**WORK INSTRUCTION**
Your task is to transcribe each record exactly and to omit every image.

(Stored items)
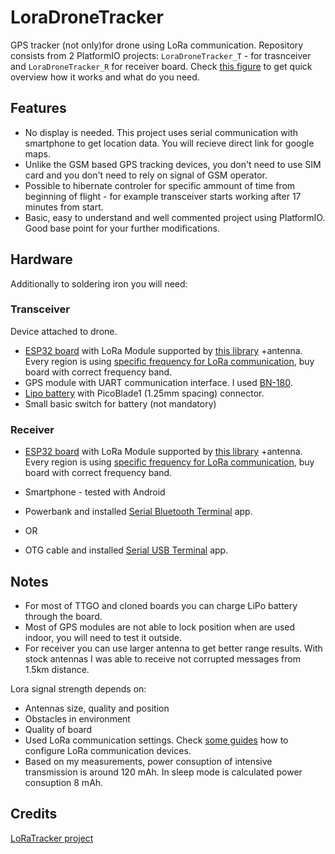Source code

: # LoraDroneTracker
GPS tracker (not only)for drone using LoRa communication. 
Repository consists from 2 PlatformIO projects: `LoraDroneTracker_T` - for trasnceiver and `LoraDroneTracker_R` for receiver board.
Check [this figure](https://github.com/MatejBosansky/LoraDroneTracker/tree/master/Docs/LoraDroneTracker_vis.png) to get quick overview how it works and what do you need.


## Features
- No display is needed. This project uses serial communication with smartphone to get location data. You will recieve direct link for google maps.
- Unlike the GSM based GPS tracking devices, you don't need to use SIM card and you don't need to rely on signal of GSM operator.
- Possible to hibernate controler for specific ammount of time from beginning of flight - for example transceiver starts working after 17 minutes from start. 
- Basic, easy to understand and well commented project using PlatformIO. Good base point for your further modifications.

## Hardware
Additionally to soldering iron you will need:

### Transceiver
Device attached to drone.
- [ESP32 board](http://s.click.aliexpress.com/e/QBwIOJm) with LoRa Module supported by [this library](https://github.com/sandeepmistry/arduino-LoRa) +antenna. Every region is using [specific frequency for LoRa communication](http://www.3glteinfo.com/lora/lorawan-frequency-bands/), buy board with correct frequency band.
- GPS module with UART communication interface. I used [BN-180](http://s.click.aliexpress.com/e/bRQyfqUo).
- [Lipo battery](https://www.aliexpress.com/item/32853990762.html) with PicoBlade1 (1.25mm spacing) connector.
- Small basic switch for battery (not mandatory)

### Receiver
- [ESP32 board](http://s.click.aliexpress.com/e/QBwIOJm) with LoRa Module supported by [this library](https://github.com/sandeepmistry/arduino-LoRa) +antenna. Every region is using [specific frequency for LoRa communication](http://www.3glteinfo.com/lora/lorawan-frequency-bands/), buy board with correct frequency band.
- Smartphone - tested with Android

- Powerbank and installed [Serial Bluetooth Terminal](https://play.google.com/store/apps/details?id=de.kai_morich.serial_bluetooth_terminal&hl=en) app.  
- OR
- OTG cable and installed [Serial USB Terminal](https://play.google.com/store/apps/details?id=de.kai_morich.serial_usb_terminal&hl=en) app.

## Notes
- For most of TTGO and cloned boards you can charge LiPo battery through the board.
- Most of GPS modules are not able to lock position when are used indoor, you will need to test it outside.
- For receiver you can use larger antenna to get better range results. With stock antennas I was able to receive not corrupted messages from 1.5km distance.

Lora signal strength depends on:
- Antennas size, quality and position
- Obstacles in environment
- Quality of board
- Used LoRa communication settings. Check [some guides](https://medium.com/home-wireless/testing-lora-radios-with-the-limesdr-mini-part-2-37fa481217ff) how to configure LoRa communication devices.
- Based on my measurements, power consuption of intensive transmission is around 120 mAh. In sleep mode is calculated power consuption 8 mAh.

## Credits
[LoRaTracker project](https://github.com/LoRaTracker/GPSTutorial)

**COMPLETED TASK**
Source code

: # LoraDroneTracker
GPS tracker (not only)for drone using LoRa communication. 
Repository consists from 2 PlatformIO projects: `LoraDroneTracker_T` - for trasnceiver and `LoraDroneTracker_R` for receiver board.
Check [this figure](https://github.com/MatejBosansky/LoraDroneTracker/tree/master/Docs/LoraDroneTracker_vis.png) to get quick overview how it works and what do you need.


## Features
- No display is needed. This project uses serial communication with smartphone to get location data. You will recieve direct link for google maps.
- Unlike the GSM based GPS tracking devices, you don't need to use SIM card and you don't need to rely on signal of GSM operator.
- Possible to hibernate controler for specific ammount of time from beginning of flight - for example transceiver starts working after 17 minutes from start. 
- Basic, easy to understand and well commented project using PlatformIO. Good base point for your further modifications.

## Hardware
Additionally to soldering iron you will need:

### Transceiver
Device attached to drone.
- [ESP32 board](http://s.click.aliexpress.com/e/QBwIOJm) with LoRa Module supported by [this library](https://github.com/sandeepmistry/arduino-LoRa) +antenna. Every region is using [specific frequency for LoRa communication](http://www.3glteinfo.com/lora/lorawan-frequency-bands/), buy board with correct frequency band.
- GPS module with UART communication interface. I used [BN-180](http://s.click.aliexpress.com/e/bRQyfqUo).
- [Lipo battery](https://www.aliexpress.com/item/32853990762.html) with PicoBlade1 (1.25mm spacing) connector.
- Small basic switch for battery (not mandatory)

### Receiver
- [ESP32 board](http://s.click.aliexpress.com/e/QBwIOJm) with LoRa Module supported by [this library](https://github.com/sandeepmistry/arduino-LoRa) +antenna. Every region is using [specific frequency for LoRa communication](http://www.3glteinfo.com/lora/lorawan-frequency-bands/), buy board with correct frequency band.
- Smartphone - tested with Android

- Powerbank and installed [Serial Bluetooth Terminal](https://play.google.com/store/apps/details?id=de.kai_morich.serial_bluetooth_terminal&hl=en) app.  
- OR
- OTG cable and installed [Serial USB Terminal](https://play.google.com/store/apps/details?id=de.kai_morich.serial_usb_terminal&hl=en) app.

## Notes
- For most of TTGO and cloned boards you can charge LiPo battery through the board.
- Most of GPS modules are not able to lock position when are used indoor, you will need to test it outside.
- For receiver you can use larger antenna to get better range results. With stock antennas I was able to receive not corrupted messages from 1.5km distance.

Lora signal strength depends on:
- Antennas size, quality and position
- Obstacles in environment
- Quality of board
- Used LoRa communication settings. Check [some guides](https://medium.com/home-wireless/testing-lora-radios-with-the-limesdr-mini-part-2-37fa481217ff) how to configure LoRa communication devices.
- Based on my measurements, power consuption of intensive transmission is around 120 mAh. In sleep mode is calculated power consuption 8 mAh.

## Credits
[LoRaTracker project](https://github.com/LoRaTracker/GPSTutorial)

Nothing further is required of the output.